One of the issues scientists are facing with tree ring analyses is called "divergence." Basically, when tree rings are measured, they have "data" in the form of rings and ring widths going back as much as 1000 years (if you pick the right tree!) This data must be scaled — a ring width variation of .02mm must be scaled in some way so that it translates to a temperature variation. What scientists do is take the last few decades of tree rings, for which we have simultaneous surface temperature recordings, and scale the two data sets against each other. Then they can use this scale when going backwards to convert ring widths to temperatures.
But a funny thing happened on the way to the Nobel Prize ceremony. It turns out that if you go back to the same trees 10 years later and gather updated samples, the ring widths, based on the scaling factors derived previously, do not match well with what we know current temperatures to be.

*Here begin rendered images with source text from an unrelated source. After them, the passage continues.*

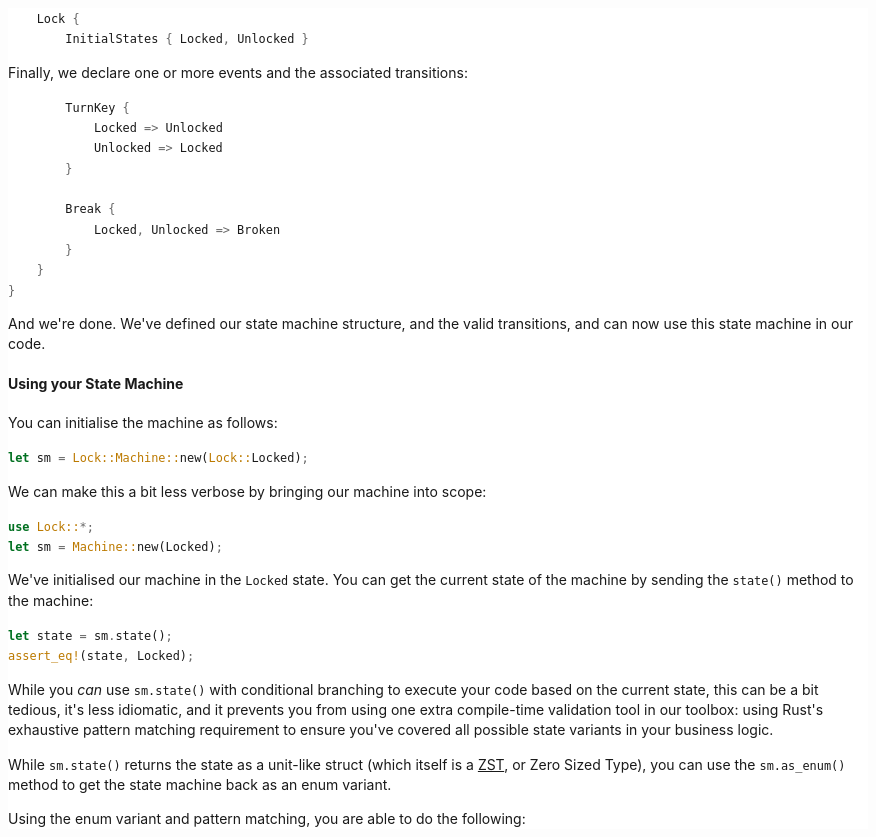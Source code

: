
 ```rust
    Lock {
        InitialStates { Locked, Unlocked }
```

Finally, we declare one or more events and the associated transitions:

```rust
        TurnKey {
            Locked => Unlocked
            Unlocked => Locked
        }

        Break {
            Locked, Unlocked => Broken
        }
    }
}
```

And we're done. We've defined our state machine structure, and the valid
transitions, and can now use this state machine in our code.

#### Using your State Machine

You can initialise the machine as follows:

```rust
let sm = Lock::Machine::new(Lock::Locked);
```

We can make this a bit less verbose by bringing our machine into scope:

```rust
use Lock::*;
let sm = Machine::new(Locked);
```

We've initialised our machine in the `Locked` state. You can get the current
state of the machine by sending the `state()` method to the machine:

```rust
let state = sm.state();
assert_eq!(state, Locked);
```

While you _can_ use `sm.state()` with conditional branching to execute your
code based on the current state, this can be a bit tedious, it's less
idiomatic, and it prevents you from using one extra compile-time validation
tool in our toolbox: using Rust's exhaustive pattern matching requirement to
ensure you've covered all possible state variants in your business logic.

While `sm.state()` returns the state as a unit-like struct (which itself is
a [ZST], or Zero Sized Type), you can use the `sm.as_enum()` method to get
the state machine back as an enum variant.

[zst]: https://doc.rust-lang.org/nomicon/exotic-sizes.html#zero-sized-types-zsts

Using the enum variant and pattern matching, you are able to do the
following:


[rkt]: https://rustic.games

The initial reaction from Mann and his peers was to try to save their analysis by arguing that there was some other modern anthropogenic effect that was throwing off the scaling for current temperatures (though no one could name what such an effect might be). Upon further reflection, though, scientists are starting to wonder whether tree rings have much predictive power at all. Even Keith Briffa, the man brought into the fourth IPCC to try to save the hockey stick after Mann was discredited, has recently expressed concerns:
There exists very large potential for over-calibration in multiple regressions and in spatial reconstructions, due to numerous chronology predictors (lag variables or networks of chronologies – even when using PC regression techniques). Frequently, the much vaunted ‘verification’ of tree-ring regression equations is of limited rigour, and tells us virtually nothing about the validity of long-timescale climate estimates or those that represent extrapolations beyond the range of calibrated variability.
Using smoothed data from multiple source regions, it is all too easy to calibrate large scale (NH) temperature trends, perhaps by chance alone.
But this is what really got me the other day. Steve McIntyre (who else) has a post that analyzes each of the tree ring series in the latest Mann hockey stick. Apparently, each series has a calibration period, where the scaling is set, and a verification period, an additional period for which we have measured temperature data to verify the scaling. A couple of points were obvious as he stepped through each series:
-
Each series individually has terrible predictive ability. Each were able to be scaled, but each has so much noise in them that in many cases, standard T-tests can’t even be run and when they are, confidence intervals are huge. For example, the series NOAMER PC1 (the series McIntyre showed years ago dominates the hockey stick) predicts that the mean temperature value in the verification period should be between -1C and -16C. For a mean temperature, this is an unbelievably wide range. To give one a sense of scale, that is a 27F range, which is roughly equivalent to the difference in average annual temperatures between Phoenix and Minneapolis! A temperature forecast with error bars that could encompass both Phoenix and Minneapolis is not very useful.
-
Even with the huge confidence intervals above, the series above does not verify! (the verification value is -.19). In fact, only one out of numerous data series individually verifies, and even this one was manually fudged to make it work.
Steve McIntyre is a very careful and fair person, so he allows that even if none of the series individually verify or have much predictive power, they might when combined. I am not a statistician, so I will leave that to him to think about, but I know my response — if all of the series are of low value individually, their value is not going to increase when combined. They may accidentally in mass hit some verification value, but we should accept that as an accident, not as some sort of true signal emerging from the data.